Machine Local Groups
Machine local groups are essentially groups that are built into the operating system and can be applied only to objects local to the machine in which they exist. In other words, they are the default local groups such as Power Users, Administrators, and the like created on a standalone system. Before networking simplified administration, local groups were used to control access to the resources on a server. The downside to this approach was that users needed to have a separate user account on each machine that they wanted to access. In a domain environment, utilizing these groups for permissions is not recommended because the administrative overhead would be overwhelming.
NOTE
Domain controllers in an Active Directory forest do not contain local groups. When the dcpromo command is run on a server to promote it to a domain controller, all local groups and accounts are deleted in favor of domain accounts. Essentially, the local groups and users are replaced with a copy of the domain groups and users. Any special permissions using local users must be reapplied using domain accounts.
Domain Local Groups
Domain local groups, a term that may seem contradictory at first, are domain-level groups that can be used to establish permissions on resources in the domain in which they reside. Essentially, domain local groups are the evolution of the old Windows NT local groups.
Domain local groups can contain members from anywhere in an Active Directory forest or any trusted domain outside the forest. A domain local group can contain members from any of the following:
Global groups
User accounts
Universal groups (in AD Native mode only)
Other domain local groups (nested, in Native mode only)
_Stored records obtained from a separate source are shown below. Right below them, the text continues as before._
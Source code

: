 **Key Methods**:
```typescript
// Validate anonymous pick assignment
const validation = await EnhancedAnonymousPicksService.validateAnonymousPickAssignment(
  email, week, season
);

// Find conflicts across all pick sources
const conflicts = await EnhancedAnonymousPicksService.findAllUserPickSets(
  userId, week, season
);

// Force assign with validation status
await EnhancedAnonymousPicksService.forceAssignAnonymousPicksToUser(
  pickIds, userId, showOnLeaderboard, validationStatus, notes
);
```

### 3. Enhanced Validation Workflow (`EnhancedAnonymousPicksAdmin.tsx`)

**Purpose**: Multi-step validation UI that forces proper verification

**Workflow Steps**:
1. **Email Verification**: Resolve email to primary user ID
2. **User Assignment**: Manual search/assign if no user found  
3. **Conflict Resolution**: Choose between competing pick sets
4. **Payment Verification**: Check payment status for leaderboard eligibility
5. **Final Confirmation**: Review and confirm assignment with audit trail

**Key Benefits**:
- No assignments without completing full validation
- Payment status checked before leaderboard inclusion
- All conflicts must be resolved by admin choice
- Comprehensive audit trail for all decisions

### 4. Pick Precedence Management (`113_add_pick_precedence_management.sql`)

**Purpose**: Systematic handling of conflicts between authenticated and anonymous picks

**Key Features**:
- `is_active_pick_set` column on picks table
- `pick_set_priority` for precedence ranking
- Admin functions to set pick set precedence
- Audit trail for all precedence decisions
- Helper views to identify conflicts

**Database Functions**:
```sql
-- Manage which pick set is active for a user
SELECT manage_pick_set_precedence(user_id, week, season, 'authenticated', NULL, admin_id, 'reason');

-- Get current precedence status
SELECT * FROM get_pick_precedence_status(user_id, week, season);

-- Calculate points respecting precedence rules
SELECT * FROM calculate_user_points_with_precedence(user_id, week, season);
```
Domain local groups are primarily used for access to resources because different domain local groups are created for each resource and then other accounts and/or groups are added to them. This helps to readily determine which users and groups have access to a resource.
Global Groups
Global groups are the reincarnation of the NT global group, but with slightly different characteristics. These groups can contain the following types of objects:
User accounts
Global groups from their own domain (Native mode only)
Global groups are primarily useful in sorting users into easily identifiable groupings and using them to apply permissions to resources. What separates global groups from universal groups, however, is that global groups stop their membership replication at the domain boundary, limiting replication outside the domain.
Universal Groups
The concept of universal groups was new with the release of Windows 2000 and has become even more useful in Windows .NET Server 2003. Universal groups are just thatuniversal. They can contain objects from any trusted domain and can be used to apply permissions to any resource in the domain.
Universal groups are available only in Native Windows .NET Server 2003 or Windows 2000 modes and cannot be used in Interim or Windows NT Mixed mode. This is because Windows NT4 backup domain controllers (BDCs) cannot replicate the functionality present in universal groups.
Although simply making all groups within a domain into universal groups may seem practical, the limiting factor has always been that membership in universal groups is replicated across the entire forest. To make matters worse, Windows 2000 Active Directory universal group objects contained a single multi-entry attribute that defined membership. This meant that any time membership was changed in a universal group, the entire group membership was re-replicated across the forest. Consequently, universal groups were limited in functionality.
Windows .NET Server 2003 introduces the concept of incremental universal group membership replication, which accomplishes replication of membership in universal groups on a member-by-member basis. This drastically reduces the replication effects that universal groups have on an environment and makes the concept of universal groups more feasible for distributed environments.